[PROBLEM STATEMENT] Search the data for the string "blob" and copy each line where it turns up.

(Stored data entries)

====

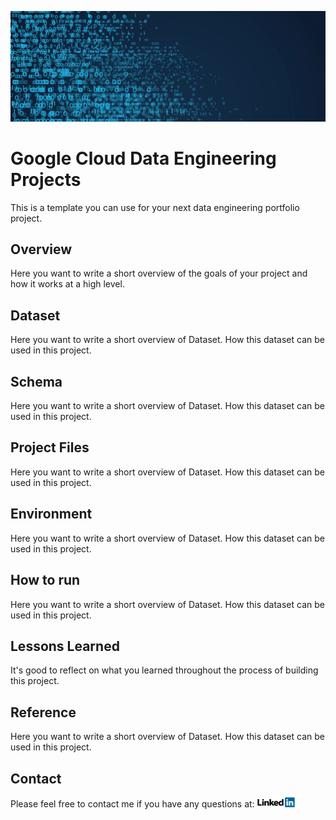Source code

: ![Banner](https://github.com/Aazimindxb/AzimAnsari/blob/main/GCP-Data-Engineering-Projects/Blog_Banner.png)

# Google Cloud Data Engineering Projects
This is a template you can use for your next data engineering portfolio project.

## Overview

Here you want to write a short overview of the goals of your project and how it works at a high level.

## Dataset

Here you want to write a short overview of Dataset. How this dataset can be used in this project.

## Schema

Here you want to write a short overview of Dataset. How this dataset can be used in this project.

## Project Files

Here you want to write a short overview of Dataset. How this dataset can be used in this project.

## Environment

Here you want to write a short overview of Dataset. How this dataset can be used in this project.

## How to run

Here you want to write a short overview of Dataset. How this dataset can be used in this project.

## Lessons Learned

It's good to reflect on what you learned throughout the process of building this project.

## Reference

Here you want to write a short overview of Dataset. How this dataset can be used in this project.

## Contact

Please feel free to contact me if you have any questions at: <a href="https://ae.linkedin.com/in/aazim-ansari">
    <img src="https://github.com/Aazimindxb/AzimAnsari/blob/main/GCP-Data-Engineering-Projects/LinkedIn_Logo.png" alt="LinkedIn" width="60">
</a>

====

[FINISHED TASK]
: ![Banner](https://github.com/Aazimindxb/AzimAnsari/blob/main/GCP-Data-Engineering-Projects/Blog_Banner.png)
    <img src="https://github.com/Aazimindxb/AzimAnsari/blob/main/GCP-Data-Engineering-Projects/LinkedIn_Logo.png" alt="LinkedIn" width="60">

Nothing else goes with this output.